Inference The competitive landscape is unknown and likely unexplored in this description.
Evidence
- No references to similar products, services, or platforms.
- No mention of existing solutions for data portability or app migration.
Not evidenced
- No competitive analysis or positioning against other tools.
Key Risks & Red Flags
Several technical and commercial risks are implied in the description:
- AI Reliability: The system depends heavily on AI for code generation, which may fail or misinterpret data.
- Scalability: The demo is built on a 2-node k3s cluster; no evidence of scaling beyond that.
- User Dependency: The system requires user input during ambiguous cases, which may slow adoption.
- Lack of Traction: No evidence of real-world usage or customer feedback.
Inference The tool is experimental and not yet proven in a commercial context.
Evidence
- “When the AI hits genuine ambiguity… it pauses mid-build and asks you instead of silently guessing.”
- “This project fought back, and every fix came from a real failed run.”
Not evidenced
- No evidence of user feedback or product-market fit.
- No indication of long-term viability or scalability.
Diligence Questions To Ask The Founders
- What is the actual data loss scenario you're solving for? Is this a niche use case or broader market need?

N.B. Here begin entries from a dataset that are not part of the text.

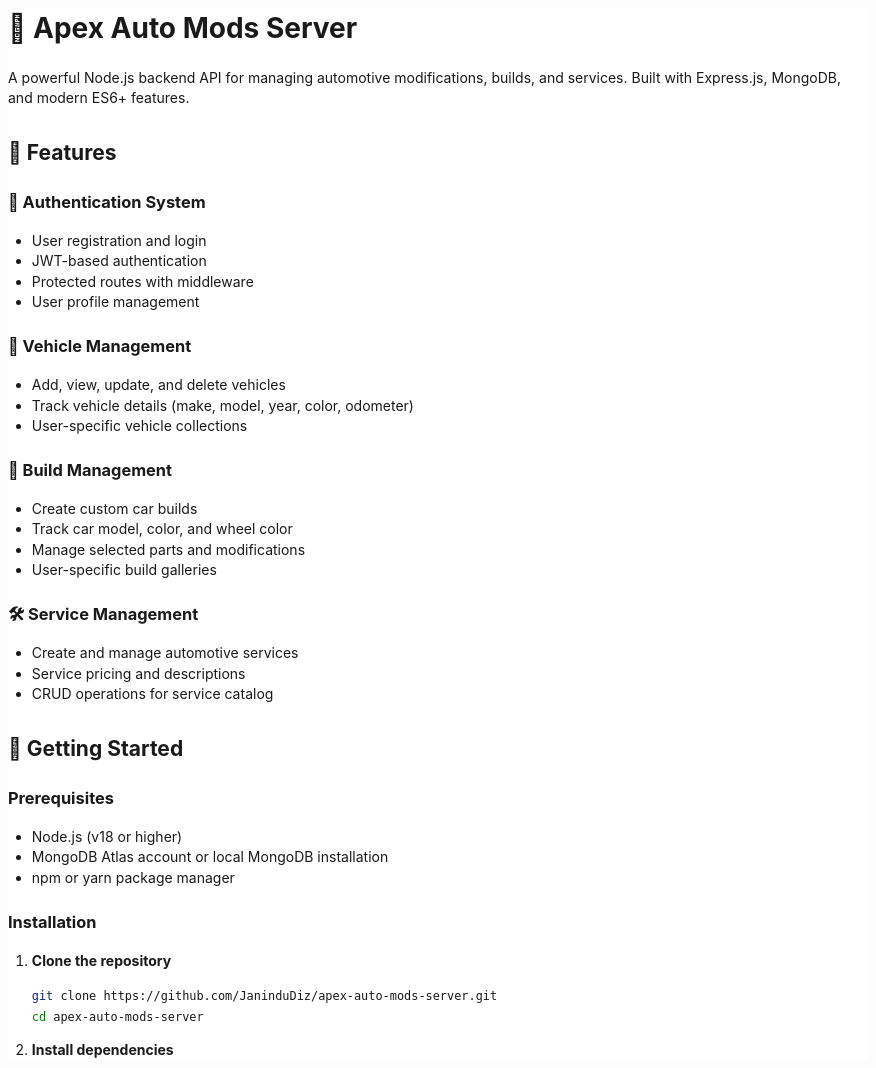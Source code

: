 # 🚗 Apex Auto Mods Server

A powerful Node.js backend API for managing automotive modifications, builds, and services. Built with Express.js, MongoDB, and modern ES6+ features.

## 🌟 Features

### 🔐 Authentication System

- User registration and login
- JWT-based authentication
- Protected routes with middleware
- User profile management

### 🚙 Vehicle Management

- Add, view, update, and delete vehicles
- Track vehicle details (make, model, year, color, odometer)
- User-specific vehicle collections

### 🔧 Build Management

- Create custom car builds
- Track car model, color, and wheel color
- Manage selected parts and modifications
- User-specific build galleries

### 🛠️ Service Management

- Create and manage automotive services
- Service pricing and descriptions
- CRUD operations for service catalog

## 🚀 Getting Started

### Prerequisites

- Node.js (v18 or higher)
- MongoDB Atlas account or local MongoDB installation
- npm or yarn package manager

### Installation

1. **Clone the repository**

   ```bash
   git clone https://github.com/JaninduDiz/apex-auto-mods-server.git
   cd apex-auto-mods-server
   ```

2. **Install dependencies**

- How does the system handle ambiguous or conflicting data between the video and export?
- Have you tested with real-world apps, or is it limited to demo cases?
- Are there any legal or compliance issues around rebuilding apps that may be proprietary or copyrighted?
- What are your plans for monetization or product development beyond this hackathon project?
Investment/Partnership Verdict
Not evidenced.
The description does not provide sufficient evidence of traction, revenue, customer adoption, or a clear path to commercialization. It is a self-reported hackathon demo with no verified commercial activity.
Inference This is an early-stage idea with technical ambition but no demonstrated market readiness or business model. It may be worth exploring further if the founders can demonstrate real-world usage or traction beyond the demo.
Source
Submitted to the OpenAI 2026 hackathon on Devpost. Project home on DevPost.
The analysis above was generated by a language model from the project's own one-line description. It is not independent research and contains no verified traction, revenue or customer data.